How enterprises can improve ROI on AI investments 

In this guest post, Sarju Raja, country manager at AvePoint UK, sets out the steps enterprises can take to ensure their investments in artificial intelligence technologies pay off.

We’re at the start of widescale artificial intelligence (AI) adoption, and it’s impossible to say where exactly this new technology will take us.

Earlier this year, AvePoint’s own research showed that 80% of organisations had plans to grow their use of AI, and today almost two-thirds of executives described AI as a revenue driver.

However, continued budgetary pressures mean that many firms are looking for ways to make their AI investments go even further without increasing spending.

AI is a powerful tool, but it’s not a magic wand. To get the most from the technology, organisations need to optimise their data, make targeted investments in training and enablement, and employ effective information management strategies. And here is how to do that.

Implement strong information management to clean your data

In the AvePoint study, IT professionals found organisations with strong information management policies are 1.5 times more likely to see the full benefits of AI.

While the link between strong information management and AI success might not be obvious at first, it makes sense when the need for AI systems to have high-quality data is considered.

In fact, this is the crux of the “garbage in, garbage out” hypothesis surrounding AI. Without an optimised and secure bedrock of data to power high-quality outputs, AI tools like chatbots will deliver worse output that might even hurt productivity.

According to the report, companies with more mature information management strategies reported stronger resource optimisation, enhanced decision-making, and improved efficiency and productivity.

So, to improve an organisation’s information management strategy quickly, it is important to start properly tagging and optimising existing data repositories. And it is never too late to set up automatic content tagging and other data governance frameworks that fall under the information management umbrella.

Proper resource allocation

Despite lingering economic uncertainty, global IT spending is expected to grow in 2024. Gartner projects, for example, that global spending will rise by about $200bn in 2024 – that’s an 8% increase on 2023.

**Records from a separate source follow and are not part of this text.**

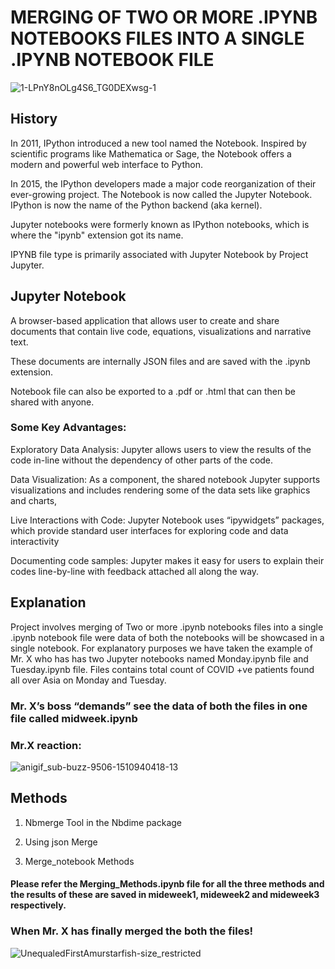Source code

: 
# MERGING OF TWO OR MORE .IPYNB NOTEBOOKS FILES INTO A SINGLE .IPYNB NOTEBOOK FILE
![1-LPnY8nOLg4S6_TG0DEXwsg-1](https://user-images.githubusercontent.com/85668824/123548384-3b90d580-d782-11eb-8ccd-9e892d70648b.png)
## History

In 2011, IPython introduced a new tool named the Notebook. Inspired by scientific programs like Mathematica or Sage, the Notebook offers a modern and powerful web interface to Python.

In 2015, the IPython developers made a major code reorganization of their ever-growing project. The Notebook is now called the Jupyter Notebook. 
IPython is now the name of the Python backend (aka kernel).

Jupyter notebooks were formerly known as IPython notebooks, which is where the "ipynb" extension got its name. 

IPYNB file type is primarily associated with Jupyter Notebook by Project Jupyter. 

## Jupyter Notebook

A browser-based application that allows user to create and share documents that contain live code, equations, visualizations and narrative text.

These documents are internally JSON files and are saved with the .ipynb extension. 

Notebook file can also be exported to a .pdf or .html that can then be shared with anyone.  

### Some Key Advantages:

 Exploratory Data Analysis: Jupyter allows users to view the results of the code in-line without the dependency of other parts of the code. 
 
 Data Visualization: As a component, the shared notebook Jupyter supports visualizations and includes rendering some of the data sets like graphics and charts,
 
 Live Interactions with Code: Jupyter Notebook uses “ipywidgets” packages, which provide standard user interfaces for exploring code and data interactivity
 
 Documenting code samples: Jupyter makes it easy for users to explain their codes line-by-line with feedback attached all along the way.

## Explanation

Project involves merging of Two or more .ipynb notebooks files into a single .ipynb notebook file were data of both the notebooks will be showcased in a single notebook.
For explanatory purposes we have taken the example of Mr. X who has has two Jupyter notebooks named Monday.ipynb file and Tuesday.ipynb file. 
Files contains total count of COVID +ve patients found all over Asia on Monday and Tuesday.

### Mr. X’s boss “demands” see the data of both the files in one file called midweek.ipynb 

### Mr.X reaction:

![anigif_sub-buzz-9506-1510940418-13](https://user-images.githubusercontent.com/85668824/123548194-662e5e80-d781-11eb-9251-c64dc2162111.gif)

## Methods

1. Nbmerge Tool in the Nbdime package

2. Using json Merge

3. Merge_notebook Methods


#### Please refer the Merging_Methods.ipynb file for all the three methods and the results of these are saved in mideweek1, mideweek2 and mideweek3 respectively.


### When Mr. X has finally merged the both the files!

![UnequaledFirstAmurstarfish-size_restricted](https://user-images.githubusercontent.com/85668824/123548491-91fe1400-d782-11eb-8487-37e2a3c2e588.gif)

But even as spending rises, the broader economic climate is putting pressure on organisations to get more from their investments. Achieving this with AI can be done by investing in AI-related programs and tools that are likely to have the greatest impact. Instead of distributing licences for AI tools broadly across an organisation, for example, IT leaders should allot licences to the professionals and departments most likely to use them to great effect. Once licences are allotted, leaders should monitor use and redistribute them in cases where they are not making an impact. By investing strategically and constantly monitoring output, an organisation will go further with AI.

In addition to optimising resources and licence allocation, leaders should invest in training and development to ensure their people can use AI safely and efficiently.

By investing in training on an ongoing basis, organisations can keep their workforce informed about security and productivity best practices, which helps their employees use AI efficiently and safely.

By expanding training programmes and refining resource allocation, organisations can help themselves succeed in the AI era. But failing to do so, could put an organisation at a serious disadvantage.

Optimise storage

According to Gartner, spending on cloud storage exceeded $500bn in 2023, and is predicted to clear $600bn in 2024. As leaders face continued pressure to save on cloud storage costs, they should look to improve their storage optimisation with automated data classification, while scanning for inactive, redundant and obsolete items.

This has three benefits: it improves the performance of AI tools by optimising the data that fuels them, lowers data storage costs by automatically detecting and removing redundant and unnecessary data, and mitigates security and other related risks.

After organisations have eliminated unwanted data and optimised the data they want to keep, they can delete and reorganise what is left to save money and improve efficiency.

With 200+ zetabytes of expected cloud storage by 2025, organisations cannot afford to ignore the costs or risk associated with data hoarding.

In addition to savings on storage, optimisation also helps improve employee output by making it easier to find information.